- [TASK BRIEF]
Below are records; say how many of their lines include the word "Property", giving nothing but the number.

- [EXTRACTED RECORDS]

———

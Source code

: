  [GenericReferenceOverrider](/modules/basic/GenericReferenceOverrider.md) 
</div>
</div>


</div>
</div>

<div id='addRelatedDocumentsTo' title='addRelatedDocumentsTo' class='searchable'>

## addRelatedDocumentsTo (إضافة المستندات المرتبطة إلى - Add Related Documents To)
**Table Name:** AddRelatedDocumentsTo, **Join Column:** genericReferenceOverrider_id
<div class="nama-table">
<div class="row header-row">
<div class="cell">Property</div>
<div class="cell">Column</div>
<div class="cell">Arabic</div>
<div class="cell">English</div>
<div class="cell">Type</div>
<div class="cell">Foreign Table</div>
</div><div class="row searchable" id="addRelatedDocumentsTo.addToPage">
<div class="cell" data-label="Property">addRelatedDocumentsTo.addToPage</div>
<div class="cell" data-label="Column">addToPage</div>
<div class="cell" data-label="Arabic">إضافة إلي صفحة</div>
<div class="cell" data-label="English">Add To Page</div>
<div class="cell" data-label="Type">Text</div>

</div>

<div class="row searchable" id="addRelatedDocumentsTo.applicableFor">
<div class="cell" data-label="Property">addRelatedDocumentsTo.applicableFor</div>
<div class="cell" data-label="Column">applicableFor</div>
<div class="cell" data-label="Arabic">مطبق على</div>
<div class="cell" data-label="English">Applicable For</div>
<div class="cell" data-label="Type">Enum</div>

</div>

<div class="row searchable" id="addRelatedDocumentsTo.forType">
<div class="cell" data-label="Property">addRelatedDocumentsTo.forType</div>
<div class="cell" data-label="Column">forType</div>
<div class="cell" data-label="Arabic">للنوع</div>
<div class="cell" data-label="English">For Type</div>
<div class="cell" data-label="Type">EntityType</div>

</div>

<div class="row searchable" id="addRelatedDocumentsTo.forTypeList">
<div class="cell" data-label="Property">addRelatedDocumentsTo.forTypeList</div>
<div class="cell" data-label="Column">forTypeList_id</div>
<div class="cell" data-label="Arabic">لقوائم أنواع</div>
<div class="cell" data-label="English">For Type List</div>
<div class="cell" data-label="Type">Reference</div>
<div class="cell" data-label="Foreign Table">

———

- [ANSWER BOX]
5